Exercise goal
For the entries presented below, indicate the number of lines that include the word "如图所示", adding nothing else.

Data supplied Start Marker

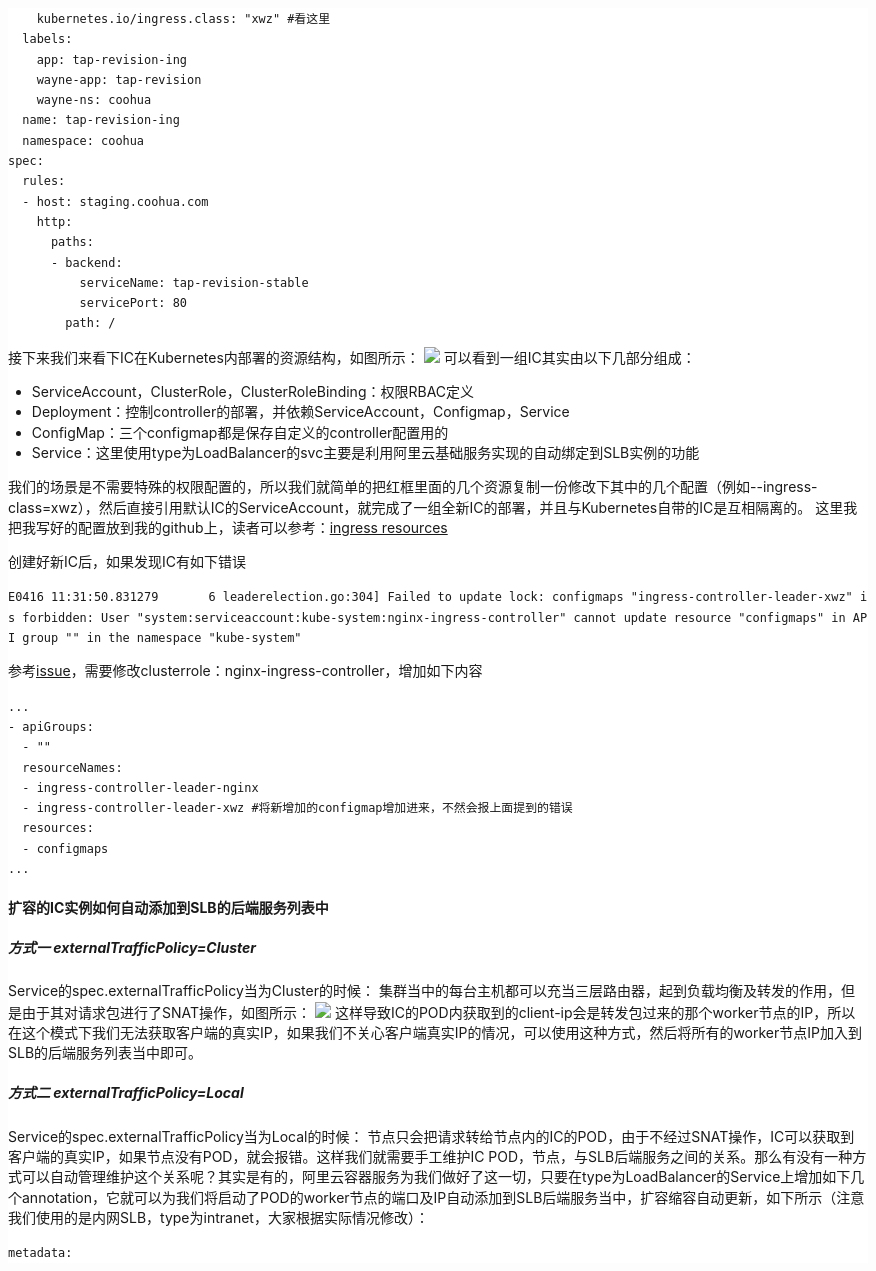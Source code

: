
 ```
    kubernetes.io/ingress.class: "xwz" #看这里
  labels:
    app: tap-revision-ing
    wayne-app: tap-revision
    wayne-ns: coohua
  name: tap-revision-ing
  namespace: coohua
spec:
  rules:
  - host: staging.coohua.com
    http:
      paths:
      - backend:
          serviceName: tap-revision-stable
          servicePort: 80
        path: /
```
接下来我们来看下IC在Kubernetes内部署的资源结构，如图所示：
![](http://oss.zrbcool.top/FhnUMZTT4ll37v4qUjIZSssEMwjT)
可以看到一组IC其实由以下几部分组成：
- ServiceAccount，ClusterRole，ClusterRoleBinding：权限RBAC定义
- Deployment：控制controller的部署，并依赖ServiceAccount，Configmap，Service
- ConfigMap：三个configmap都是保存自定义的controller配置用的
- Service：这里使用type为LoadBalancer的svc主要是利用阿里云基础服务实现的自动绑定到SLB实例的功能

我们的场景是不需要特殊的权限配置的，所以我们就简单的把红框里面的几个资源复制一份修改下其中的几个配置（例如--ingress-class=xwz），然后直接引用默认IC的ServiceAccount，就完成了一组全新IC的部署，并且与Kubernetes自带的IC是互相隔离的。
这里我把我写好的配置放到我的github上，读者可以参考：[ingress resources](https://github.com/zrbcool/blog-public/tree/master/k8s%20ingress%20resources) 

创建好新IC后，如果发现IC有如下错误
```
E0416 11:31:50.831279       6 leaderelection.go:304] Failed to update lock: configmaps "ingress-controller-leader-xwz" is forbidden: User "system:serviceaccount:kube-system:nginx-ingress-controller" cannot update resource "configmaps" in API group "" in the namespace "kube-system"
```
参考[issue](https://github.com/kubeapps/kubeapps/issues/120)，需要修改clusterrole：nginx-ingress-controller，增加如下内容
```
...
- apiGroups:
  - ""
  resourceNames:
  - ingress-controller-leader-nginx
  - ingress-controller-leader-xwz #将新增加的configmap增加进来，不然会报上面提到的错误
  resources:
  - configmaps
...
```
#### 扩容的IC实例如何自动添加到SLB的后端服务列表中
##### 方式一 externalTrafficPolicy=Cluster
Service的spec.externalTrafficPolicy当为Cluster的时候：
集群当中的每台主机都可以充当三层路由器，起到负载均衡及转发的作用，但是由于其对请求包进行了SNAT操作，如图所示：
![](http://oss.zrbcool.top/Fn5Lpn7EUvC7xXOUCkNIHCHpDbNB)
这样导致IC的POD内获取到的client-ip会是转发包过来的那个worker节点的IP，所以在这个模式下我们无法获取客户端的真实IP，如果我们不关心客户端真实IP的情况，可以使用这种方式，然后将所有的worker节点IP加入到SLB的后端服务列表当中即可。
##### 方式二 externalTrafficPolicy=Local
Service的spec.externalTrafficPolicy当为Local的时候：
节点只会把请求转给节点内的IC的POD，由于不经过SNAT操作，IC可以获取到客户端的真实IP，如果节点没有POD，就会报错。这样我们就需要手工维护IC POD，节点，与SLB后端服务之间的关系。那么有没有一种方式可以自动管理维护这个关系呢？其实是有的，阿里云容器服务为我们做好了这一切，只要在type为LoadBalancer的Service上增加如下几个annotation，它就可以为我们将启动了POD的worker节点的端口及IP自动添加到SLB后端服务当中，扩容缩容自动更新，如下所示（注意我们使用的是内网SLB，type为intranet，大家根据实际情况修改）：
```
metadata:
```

Data supplied End Marker
Data supplied Start Marker

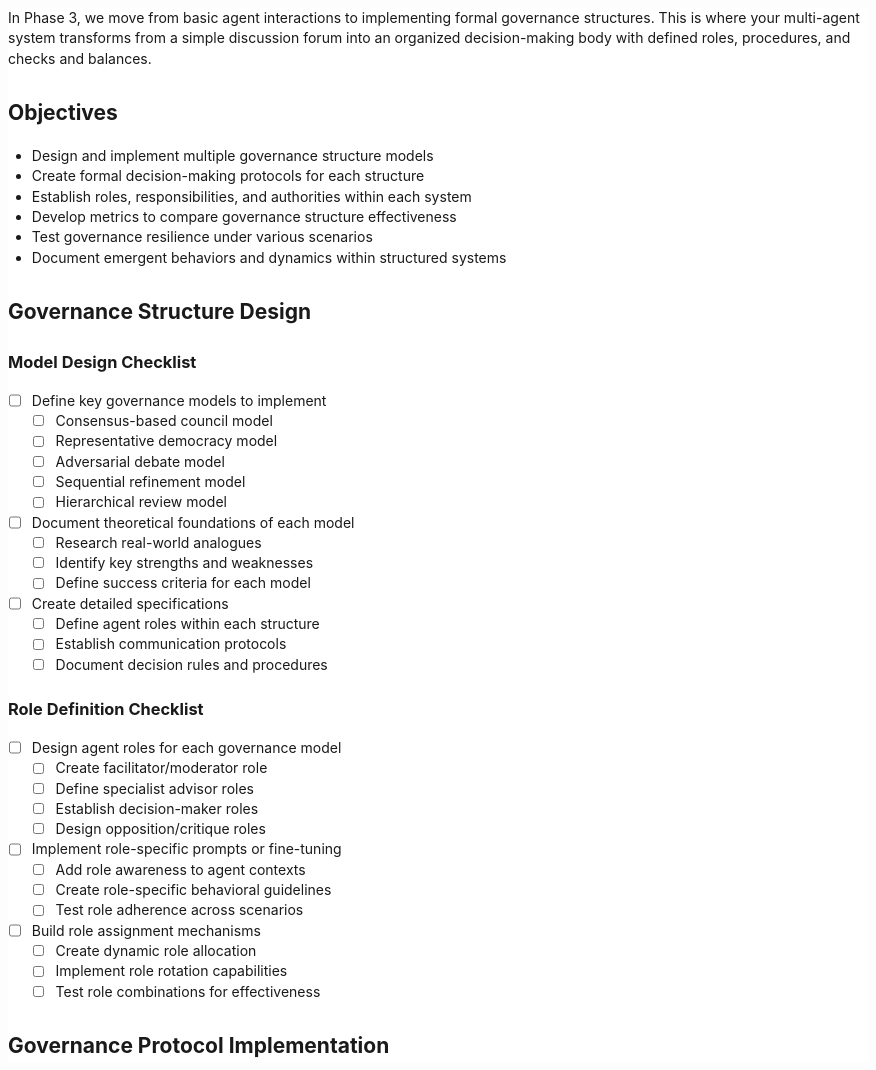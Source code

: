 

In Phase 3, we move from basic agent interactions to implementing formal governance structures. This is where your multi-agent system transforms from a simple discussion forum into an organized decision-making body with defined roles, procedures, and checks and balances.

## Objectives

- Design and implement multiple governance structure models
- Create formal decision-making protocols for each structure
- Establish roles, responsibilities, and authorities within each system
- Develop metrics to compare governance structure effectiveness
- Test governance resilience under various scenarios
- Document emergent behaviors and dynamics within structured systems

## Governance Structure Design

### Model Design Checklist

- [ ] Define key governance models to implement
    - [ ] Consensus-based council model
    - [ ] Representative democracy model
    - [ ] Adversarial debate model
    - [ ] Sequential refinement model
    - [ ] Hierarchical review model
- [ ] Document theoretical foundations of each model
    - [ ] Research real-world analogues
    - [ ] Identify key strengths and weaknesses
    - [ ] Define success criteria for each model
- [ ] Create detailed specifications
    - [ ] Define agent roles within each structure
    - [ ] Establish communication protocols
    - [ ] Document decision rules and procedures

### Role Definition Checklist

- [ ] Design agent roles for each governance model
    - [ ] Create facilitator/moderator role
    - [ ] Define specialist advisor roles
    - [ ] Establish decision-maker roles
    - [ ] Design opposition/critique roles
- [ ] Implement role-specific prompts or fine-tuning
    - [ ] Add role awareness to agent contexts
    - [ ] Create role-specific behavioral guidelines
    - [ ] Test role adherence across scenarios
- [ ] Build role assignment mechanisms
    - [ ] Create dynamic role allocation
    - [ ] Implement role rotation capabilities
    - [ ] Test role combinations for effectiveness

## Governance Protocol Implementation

Data supplied End Marker

Reply to the exercise
2